Segment Start: Data

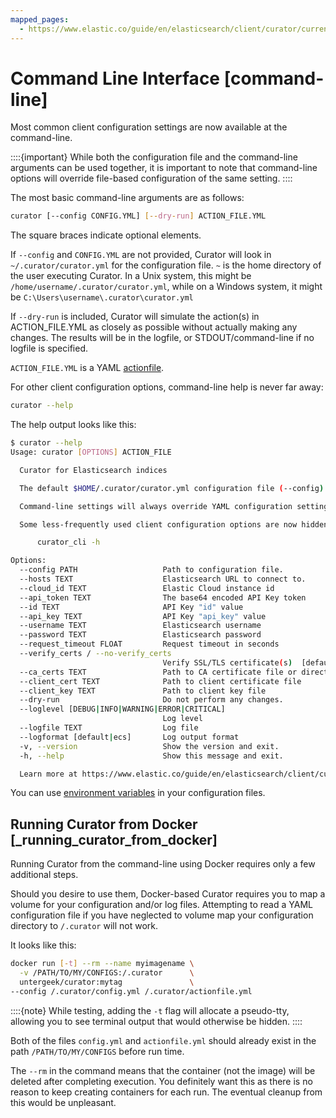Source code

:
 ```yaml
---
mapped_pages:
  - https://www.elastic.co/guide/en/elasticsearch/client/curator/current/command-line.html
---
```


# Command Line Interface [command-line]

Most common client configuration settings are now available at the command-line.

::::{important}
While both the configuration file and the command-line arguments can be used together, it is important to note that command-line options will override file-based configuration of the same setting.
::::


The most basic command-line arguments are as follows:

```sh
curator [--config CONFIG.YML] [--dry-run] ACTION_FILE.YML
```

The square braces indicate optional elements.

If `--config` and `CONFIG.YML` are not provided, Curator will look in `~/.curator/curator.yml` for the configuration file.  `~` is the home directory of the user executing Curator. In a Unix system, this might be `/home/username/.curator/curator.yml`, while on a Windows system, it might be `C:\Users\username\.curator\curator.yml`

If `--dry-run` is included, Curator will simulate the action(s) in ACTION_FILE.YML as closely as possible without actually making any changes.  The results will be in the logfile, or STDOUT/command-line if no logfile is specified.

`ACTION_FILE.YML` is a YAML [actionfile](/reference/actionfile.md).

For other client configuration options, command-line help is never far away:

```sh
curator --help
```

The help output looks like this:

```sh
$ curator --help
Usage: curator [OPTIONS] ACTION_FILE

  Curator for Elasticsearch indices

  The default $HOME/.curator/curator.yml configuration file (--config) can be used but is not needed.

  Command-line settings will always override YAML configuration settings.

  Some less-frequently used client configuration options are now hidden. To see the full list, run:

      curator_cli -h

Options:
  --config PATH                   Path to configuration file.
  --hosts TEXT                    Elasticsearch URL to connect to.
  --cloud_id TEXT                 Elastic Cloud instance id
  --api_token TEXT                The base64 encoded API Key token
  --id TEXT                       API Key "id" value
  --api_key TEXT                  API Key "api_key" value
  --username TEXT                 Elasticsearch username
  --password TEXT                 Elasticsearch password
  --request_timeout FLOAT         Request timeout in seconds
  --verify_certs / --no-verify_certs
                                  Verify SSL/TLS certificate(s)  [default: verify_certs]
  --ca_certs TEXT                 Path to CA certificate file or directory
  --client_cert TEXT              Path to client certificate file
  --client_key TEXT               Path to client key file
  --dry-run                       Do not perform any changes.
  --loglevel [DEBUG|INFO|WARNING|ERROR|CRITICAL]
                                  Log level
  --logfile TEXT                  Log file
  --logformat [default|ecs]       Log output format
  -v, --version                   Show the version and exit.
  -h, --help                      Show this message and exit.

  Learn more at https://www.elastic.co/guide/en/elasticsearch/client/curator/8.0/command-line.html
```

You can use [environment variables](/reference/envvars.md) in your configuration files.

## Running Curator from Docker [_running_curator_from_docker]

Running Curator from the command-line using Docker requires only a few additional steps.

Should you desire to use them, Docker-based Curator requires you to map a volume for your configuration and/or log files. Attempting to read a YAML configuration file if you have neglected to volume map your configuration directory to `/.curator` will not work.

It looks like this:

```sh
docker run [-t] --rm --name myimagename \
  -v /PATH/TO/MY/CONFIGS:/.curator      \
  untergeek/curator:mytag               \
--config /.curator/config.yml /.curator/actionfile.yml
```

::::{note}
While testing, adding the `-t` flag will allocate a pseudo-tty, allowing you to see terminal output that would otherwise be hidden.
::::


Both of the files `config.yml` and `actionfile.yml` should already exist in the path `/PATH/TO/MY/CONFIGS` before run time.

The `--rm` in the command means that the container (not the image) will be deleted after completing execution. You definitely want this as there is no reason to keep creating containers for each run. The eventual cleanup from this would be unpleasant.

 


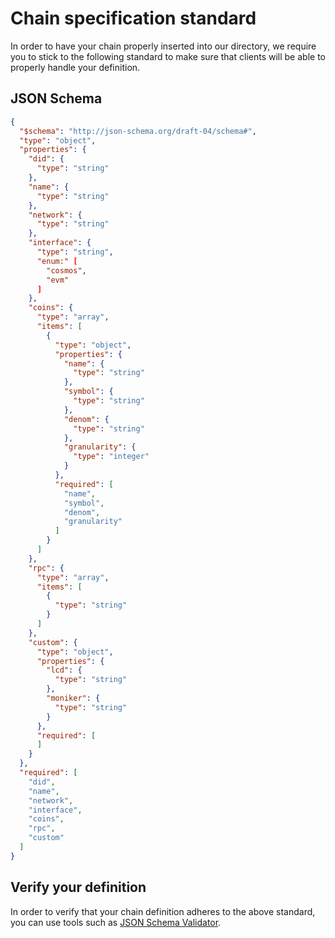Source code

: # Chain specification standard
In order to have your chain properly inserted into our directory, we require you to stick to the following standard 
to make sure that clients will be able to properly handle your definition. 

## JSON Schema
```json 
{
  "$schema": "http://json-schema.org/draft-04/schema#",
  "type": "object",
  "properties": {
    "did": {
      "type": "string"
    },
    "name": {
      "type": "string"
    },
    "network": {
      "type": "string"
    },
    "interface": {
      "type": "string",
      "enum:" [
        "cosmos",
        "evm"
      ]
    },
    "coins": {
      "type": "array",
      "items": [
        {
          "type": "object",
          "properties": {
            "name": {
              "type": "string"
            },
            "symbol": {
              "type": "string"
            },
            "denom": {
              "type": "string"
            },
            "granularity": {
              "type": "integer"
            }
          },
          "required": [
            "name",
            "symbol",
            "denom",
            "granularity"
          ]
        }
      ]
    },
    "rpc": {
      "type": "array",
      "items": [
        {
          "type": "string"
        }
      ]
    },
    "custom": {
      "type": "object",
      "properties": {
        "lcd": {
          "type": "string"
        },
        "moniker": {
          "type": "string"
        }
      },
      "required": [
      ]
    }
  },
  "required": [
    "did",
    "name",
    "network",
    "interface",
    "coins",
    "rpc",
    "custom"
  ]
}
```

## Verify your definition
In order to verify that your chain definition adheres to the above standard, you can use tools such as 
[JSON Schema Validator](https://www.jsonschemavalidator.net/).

Segment End: Data

#### Try it:
Copy out the preceding entries without a single change, leaving out the pictures.

#### Result for this exercise:
Source code

:
 ```yaml
---
mapped_pages:
  - https://www.elastic.co/guide/en/elasticsearch/client/curator/current/command-line.html
---
```


# Command Line Interface [command-line]

Most common client configuration settings are now available at the command-line.

::::{important}
While both the configuration file and the command-line arguments can be used together, it is important to note that command-line options will override file-based configuration of the same setting.
::::


The most basic command-line arguments are as follows:

```sh
curator [--config CONFIG.YML] [--dry-run] ACTION_FILE.YML
```

The square braces indicate optional elements.

If `--config` and `CONFIG.YML` are not provided, Curator will look in `~/.curator/curator.yml` for the configuration file.  `~` is the home directory of the user executing Curator. In a Unix system, this might be `/home/username/.curator/curator.yml`, while on a Windows system, it might be `C:\Users\username\.curator\curator.yml`

If `--dry-run` is included, Curator will simulate the action(s) in ACTION_FILE.YML as closely as possible without actually making any changes.  The results will be in the logfile, or STDOUT/command-line if no logfile is specified.

`ACTION_FILE.YML` is a YAML [actionfile](/reference/actionfile.md).

For other client configuration options, command-line help is never far away:

```sh
curator --help
```

The help output looks like this:

```sh
$ curator --help
Usage: curator [OPTIONS] ACTION_FILE

  Curator for Elasticsearch indices

  The default $HOME/.curator/curator.yml configuration file (--config) can be used but is not needed.

  Command-line settings will always override YAML configuration settings.

  Some less-frequently used client configuration options are now hidden. To see the full list, run:

      curator_cli -h

Options:
  --config PATH                   Path to configuration file.
  --hosts TEXT                    Elasticsearch URL to connect to.
  --cloud_id TEXT                 Elastic Cloud instance id
  --api_token TEXT                The base64 encoded API Key token
  --id TEXT                       API Key "id" value
  --api_key TEXT                  API Key "api_key" value
  --username TEXT                 Elasticsearch username
  --password TEXT                 Elasticsearch password
  --request_timeout FLOAT         Request timeout in seconds
  --verify_certs / --no-verify_certs
                                  Verify SSL/TLS certificate(s)  [default: verify_certs]
  --ca_certs TEXT                 Path to CA certificate file or directory
  --client_cert TEXT              Path to client certificate file
  --client_key TEXT               Path to client key file
  --dry-run                       Do not perform any changes.
  --loglevel [DEBUG|INFO|WARNING|ERROR|CRITICAL]
                                  Log level
  --logfile TEXT                  Log file
  --logformat [default|ecs]       Log output format
  -v, --version                   Show the version and exit.
  -h, --help                      Show this message and exit.

  Learn more at https://www.elastic.co/guide/en/elasticsearch/client/curator/8.0/command-line.html
```

You can use [environment variables](/reference/envvars.md) in your configuration files.

## Running Curator from Docker [_running_curator_from_docker]

Running Curator from the command-line using Docker requires only a few additional steps.

Should you desire to use them, Docker-based Curator requires you to map a volume for your configuration and/or log files. Attempting to read a YAML configuration file if you have neglected to volume map your configuration directory to `/.curator` will not work.

It looks like this:

```sh
docker run [-t] --rm --name myimagename \
  -v /PATH/TO/MY/CONFIGS:/.curator      \
  untergeek/curator:mytag               \
--config /.curator/config.yml /.curator/actionfile.yml
```

::::{note}
While testing, adding the `-t` flag will allocate a pseudo-tty, allowing you to see terminal output that would otherwise be hidden.
::::


Both of the files `config.yml` and `actionfile.yml` should already exist in the path `/PATH/TO/MY/CONFIGS` before run time.

The `--rm` in the command means that the container (not the image) will be deleted after completing execution. You definitely want this as there is no reason to keep creating containers for each run. The eventual cleanup from this would be unpleasant.

 


Source code

: # Chain specification standard
In order to have your chain properly inserted into our directory, we require you to stick to the following standard 
to make sure that clients will be able to properly handle your definition. 

## JSON Schema
```json 
{
  "$schema": "http://json-schema.org/draft-04/schema#",
  "type": "object",
  "properties": {
    "did": {
      "type": "string"
    },
    "name": {
      "type": "string"
    },
    "network": {
      "type": "string"
    },
    "interface": {
      "type": "string",
      "enum:" [
        "cosmos",
        "evm"
      ]
    },
    "coins": {
      "type": "array",
      "items": [
        {
          "type": "object",
          "properties": {
            "name": {
              "type": "string"
            },
            "symbol": {
              "type": "string"
            },
            "denom": {
              "type": "string"
            },
            "granularity": {
              "type": "integer"
            }
          },
          "required": [
            "name",
            "symbol",
            "denom",
            "granularity"
          ]
        }
      ]
    },
    "rpc": {
      "type": "array",
      "items": [
        {
          "type": "string"
        }
      ]
    },
    "custom": {
      "type": "object",
      "properties": {
        "lcd": {
          "type": "string"
        },
        "moniker": {
          "type": "string"
        }
      },
      "required": [
      ]
    }
  },
  "required": [
    "did",
    "name",
    "network",
    "interface",
    "coins",
    "rpc",
    "custom"
  ]
}
```

## Verify your definition
In order to verify that your chain definition adheres to the above standard, you can use tools such as 
[JSON Schema Validator](https://www.jsonschemavalidator.net/).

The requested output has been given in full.